Réélection de George W. Bush

Tiens, un petit mot là-dessus, car nous nous tenons informés de la vie du monde, tout de même ! Faut dire qu’un événement comme ça ne passe pas inaperçu, en particulier par ici. On sait que l’Amérique du Sud est une des chasses gardées des yankees (si tant est qu’il y ait des endroits dans le monde qu’ils ne considèrent pas comme leur chasse gardée). Ils ont cessé d’y imposer leurs dictateurs, mais à la place, ils y imposent leurs films, leurs télés, leurs entreprises, leurs intérêts, leur monnaie carrément comme en Equateur, leur mode de vie, etc. (On ne va pas parler de leur cuisine, parce que sur ce sujet, les européens ne sont pas en reste. Sur la planète, il doit bien y avoir davantage de pizzerias que de fast-food à hamburgers, plus de bière que de coca… et pas une ville dans le monde sans au moins un restaurant estampillé "français"…).
Bon, en plus, nous dînons dans un petit restaurant cubain quand la nouvelle s’avère irrémédiable : les patrons, avec lesquels nous avons sympathisé et qui ont accueilli une affiche de notre film sur les murs de leur restau, viennent nous l’annoncer l’air dépité. «Bush réélu !». C’est manifestement vécu comme une catastrophe par la majorité des gens.

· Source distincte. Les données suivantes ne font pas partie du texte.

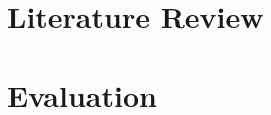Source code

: \documentclass[a4paper]{memoir}
\begin{document}
\chapter{Literature Review}

\chapter{Evaluation}
\end{document}
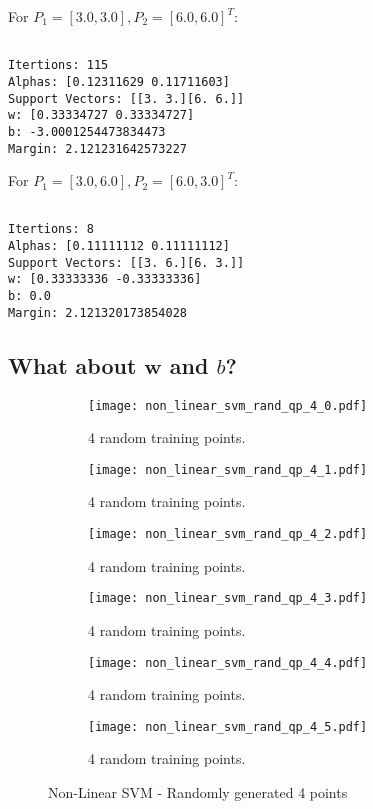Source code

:\documentclass[10pt, a4paper,reqno]{amsart}
\begin{document}
For $P_1 = [3.0, 3.0], P_2 = [6.0, 6.0]^T$:

\begin{verbatim}

Itertions: 115
Alphas: [0.12311629 0.11711603]
Support Vectors: [[3. 3.][6. 6.]]
w: [0.33334727 0.33334727]
b: -3.0001254473834473
Margin: 2.121231642573227

\end{verbatim}

For $P_1 = [3.0, 6.0], P_2 = [6.0, 3.0]^T$:

\begin{verbatim}

Itertions: 8
Alphas: [0.11111112 0.11111112]
Support Vectors: [[3. 6.][6. 3.]]
w: [0.33333336 -0.33333336]
b: 0.0
Margin: 2.121320173854028

\end{verbatim}


\subsection{What about $\mathbf{w}$ and $b$?}


\begin{figure}[H]
	\centering	
	\begin{subfigure}{0.5\textwidth}
		\centering
		\texttt{[image: non\_linear\_svm\_rand\_qp\_4\_0.pdf]}
		\caption{4 random training points.}
	\end{subfigure}%
	\begin{subfigure}{0.5\textwidth}
		\centering
		\texttt{[image: non\_linear\_svm\_rand\_qp\_4\_1.pdf]}
		\caption{4 random training points.}
	\end{subfigure}
	\begin{subfigure}{0.5\textwidth}
		\centering
		\texttt{[image: non\_linear\_svm\_rand\_qp\_4\_2.pdf]}
		\caption{4 random training points.}
	\end{subfigure}%
	\begin{subfigure}{0.5\textwidth}
		\centering
		\texttt{[image: non\_linear\_svm\_rand\_qp\_4\_3.pdf]}
		\caption{4 random training points.}
	\end{subfigure}
	\begin{subfigure}{0.5\textwidth}
		\centering
		\texttt{[image: non\_linear\_svm\_rand\_qp\_4\_4.pdf]}
		\caption{4 random training points.}
	\end{subfigure}%
	\begin{subfigure}{0.5\textwidth}
		\centering
		\texttt{[image: non\_linear\_svm\_rand\_qp\_4\_5.pdf]}
		\caption{4 random training points.}
	\end{subfigure}
	\caption{Non-Linear SVM - Randomly generated 4 points}
\end{figure}
\end{document}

C’est pas que nous soyons des "artistes engagés" (ça se saurait !), mais, après six mois sur ce continent et au vu de ce qu’y font les nord-américains, nous comprenons…

Après ces quelques lignes, nous allons devoir éviter de passer par chez eux l’année prochaine. De toute façon, nous n’avions déjà guère de chance de pouvoir séjourner par là : 1/ nous ne croyons pas en Dieu - 2/ nous fumons - 3/ nous sommes de nationalité française - et en plus nous arriverons de Cuba !

lundi 1 novembre 2004

Week-end à Samaipata

Lorena Suggier nous a interviewé vendredi dernier dans son émission de télévision : une demi-heure de petit-déjeuner en direct ! (Nous n’avons pas trempé notre croissant dans le café). A l’issu, nous continuons la discussion. Par ailleurs comédienne, elle a aussi une petite pension à Samaipata, bourgade à une centaine de kilomètres de Santa Cruz. Sous le charme de notre Itinérance, elle nous invite à y passer trois jours et appelle sur le champ Vladimir, un de ses amis guide et animateur pour qu’il nous organise une projection ! Nous y avons filé samedi.
La route est sinueuse et demande un peu de prudence : des animaux s’y promènent, des trous dans le bitume aussi, quelques boliviens y conduisent comme des allumés, tandis que des familles s’y baladent le nez en l’air pour aller se baigner dans une des rivières du coin.
Par contre, Samaipata est paisible. "El fuerte", vestige d’une forteresse inca toute proche, lui attire quelques touristes. Des allemands ont repéré le coin et y ont ouvert une poignée d’auberges. Des dizaines de babas-cool (de passage ?) y vendent les bijoux de leur fabrication sur la place principale. On y trouve même un centre culturel et touristique.
Nous consacrons une partie de notre dimanche à imprimer et coller des affiches dans le village. Et nouveauté dans notre publicité : Vladimir a l’idée de promouvoir la projection via les élèves. Le lundi matin, nous voilà donc dans le lycée, accompagné de la directrice, pour annoncer notre film de classe en classe…
Le soir, dans le centre culturel diocésain, ils seront 25, mais pas un seul baba-cool.